A retrospective party wall agreement is a kind of party wall award that comes up when the party wall works are in progress, partially completed, or sometimes even fully finalized. The most common reason behind the retrospective agreement is to deal with the charges and claims of potential damage.
Often, we feel the need for a retrospective party wall agreement to get a clearer picture of the work under construction and how it will turn out to be? If this is the case, the deal encapsulates as-built drawings and images for enhanced interpretation.
It was not likely to have a retrospective party wall agreement. Under section 10, both neighbours must have a hired surveyor; otherwise, you will need two surveyors with both the owners’ knowledge to put the contract together.
Formulation of a Retrospective Party Wall Agreement
Like party wall agreement, designing a retrospective party wall agreement requires an agreed or two independent party wall surveyors under section 10 of the Party Wall Act 1996. The surveyors must have complete knowledge of the Act, construction business, and the properties they are dealing with.
Under the Act, an agreement is carried out once the construction works have either been fully finished or carried out.
The purpose of the agreement is to deal with any assertions and allegations made of damage. The party wall agreement will then clarify the building work being done and add terms like ‘as-built.
Moreover, following the Act, there is no reference to having a retrospective party wall notice or award. Any consequences such as harm being made on adjoining owner’s property will probably need to be settled in court unless your neighbours can not agree to one decision.
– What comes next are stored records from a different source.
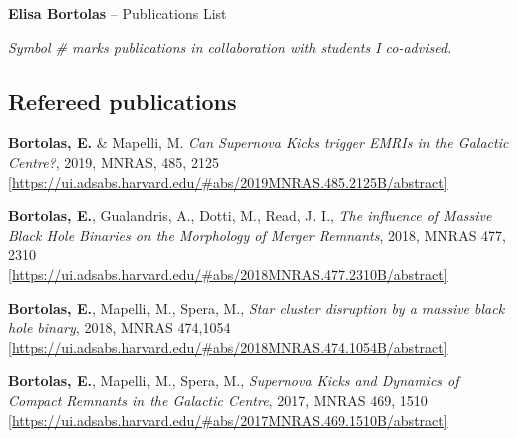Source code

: \documentclass[11pt,a4paper]{article}
\begin{document}
\thispagestyle{empty}
\begin{center}
\begin{Large}
{\color{color} {\bf Elisa Bortolas} }-- {Publications List}
\end{Large}

\vspace{-0pt}

\end{center}


\textit{Symbol \# marks publications in collaboration with students I co-advised.}

\subsection*{ Refereed publications}

\begin{etaremune}

\item {\bf Bortolas, E.} \& Mapelli, M. { \it Can Supernova Kicks trigger EMRIs in the Galactic Centre?}, 2019, MNRAS, 485, 2125 \\ \href{https://ui.adsabs.harvard.edu/#abs/2019MNRAS.485.2125B/abstract}{\scriptsize [https://ui.adsabs.harvard.edu/\#abs/2019MNRAS.485.2125B/abstract]}

\item {\bf Bortolas, E.}, Gualandris, A., Dotti, M., Read, J. I., { \it The influence of Massive Black Hole Binaries on the Morphology of Merger Remnants},  2018, MNRAS 477, 2310 \\ \href{https://ui.adsabs.harvard.edu/#abs/2018MNRAS.477.2310B/abstract}{\scriptsize [https://ui.adsabs.harvard.edu/\#abs/2018MNRAS.477.2310B/abstract]}

\item {\bf Bortolas, E.}, Mapelli, M., Spera, M., { \it Star cluster disruption by a massive black hole binary}, 2018, MNRAS 474,1054 \\ \href{https://ui.adsabs.harvard.edu/#abs/2018MNRAS.474.1054B/abstract}{\scriptsize [https://ui.adsabs.harvard.edu/\#abs/2018MNRAS.474.1054B/abstract]}

\item {\bf Bortolas, E.}, Mapelli, M., Spera, M., {\it Supernova Kicks and Dynamics of Compact Remnants in the Galactic Centre}, 2017, MNRAS 469, 1510 \\ \href{https://ui.adsabs.harvard.edu/#abs/2017MNRAS.469.1510B/abstract}{\scriptsize [https://ui.adsabs.harvard.edu/#abs/2017MNRAS.469.1510B/abstract]} 


\end{etaremune}
\end{document}
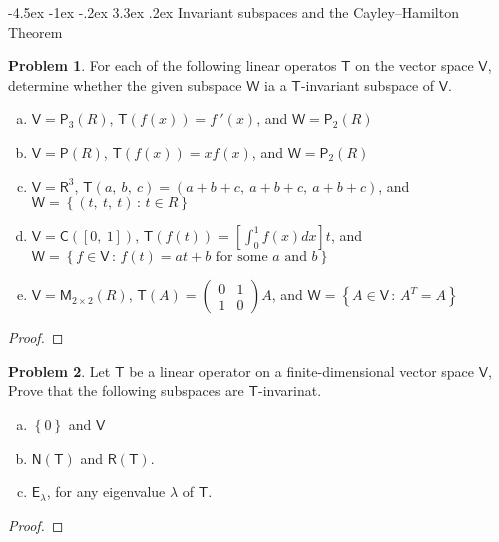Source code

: \documentclass[12pt]{book}
\makeatletter
\theoremstyle{definition}
\newtheorem{problem}{Problem}
\renewcommand\chapter{\@startsection {chapter}{0}{\z@}%
	{-4.5ex \@plus -1ex \@minus -.2ex}%
	{3.3ex \@plus.2ex}%
	{\normalfont\LARGE\bfseries}}
\makeatother
\begin{document}
	\chapter{Invariant subspaces and the Cayley–Hamilton Theorem}
	\setcounter{problem}{1}
	\begin{problem}
		For each of the following linear operatos $\mathsf{T}$ on the vector space $\mathsf{V}$, determine whether the given subspace $\mathsf{W}$ ia a $\mathsf{T}$-invariant subspace of $\mathsf{V}$.
		\begin{enumerate}[(a)]
			\item $\mathsf{V}=\mathsf{P}_3(R)$, $\mathsf{T}(f(x))=f\,'(x)$, and $\mathsf{W}=\mathsf{P}_2(R)$
			\item $\mathsf{V}=\mathsf{P}(R)$, $\mathsf{T}(f(x))=xf(x)$, and $\mathsf{W}=\mathsf{P}_2(R)$
			\item $\mathsf{V}=\mathsf{R}^3$, $\mathsf{T}(a,~b,~c)=(a+b+c,~a+b+c,~a+b+c)$, and $\mathsf{W}=\left\{\left(t,~t,~t\right)\,:\,t\in R\right\}$
			\item $\mathsf{V}=\mathsf{C}([0,~1])$, $\mathsf{T}(f(t))=\left[\int_{0}^{1}f(x)dx\right]t$, and\\ $\mathsf{W}=\left\{f\in\mathsf{V}\,:\,f(t)=at+b\text{ for some } a\text{ and }b\right\}$
			\item $\mathsf{V}=\mathsf{M}_{2\times 2}(R)$, $\mathsf{T}(A)=\begin{pmatrix}
				0&1\\1&0
			\end{pmatrix}A$, and $\mathsf{W}=\left\{A\in\mathsf{V}\,:\,A^T=A\right\}$
		\end{enumerate}
	\end{problem}
	\begin{proof}
	\end{proof}
	\newpage
	\begin{problem}
		Let $\mathsf{T}$ be a linear operator on a finite-dimensional vector space $\mathsf{V}$, Prove that the following subspaces are $\mathsf{T}$-invarinat.
		\begin{enumerate}[(a)]
			\item $\left\{\mathit{0}\right\}$ and $\mathsf{V}$
			\item $\mathsf{N}(\mathsf{T})$ and $\mathsf{R}(\mathsf{T})$.
			\item $\mathsf{E}_\lambda$, for any eigenvalue $\lambda$ of $\mathsf{T}$.
		\end{enumerate}
	\end{problem}
	\begin{proof}
	\end{proof}
\end{document}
Pro tip! A practical and straightforward solution is to draw a retrospective notice to deal with potential damage.
Need of having a Retrospective Party Wall Agreement
Occasionally, we feel the need for guidance on what should be done when construction is underway. The property owner (person carrying out the construction) has not served the Party Wall Notice, or the Party Wall Award has not been made.
Some of the reasons that define this to be an issue include;
The sale of the respective property
Keep up the neighbourly relations
Satisfy lender’s need where funding is mandatory
Resolve a dispute resulting for the works
Whereas in most cases, if you one way or another fail to follow the process, it has no negative outcome for either party; hence no action is required.
In case of wondering whether you need a party wall agreement, then it’s a yes! Because the Act prevents neighbours from any proposed work you and building owners carry out.
The preferable way to deal with the neighbour that has gone forward with their work without serving the notice is to prepare a retrospective party wall agreement. For that, you need a Professional Party Wall Surveyor under Section 10 of the Party Wall Act 1996 to produce a retrospective award.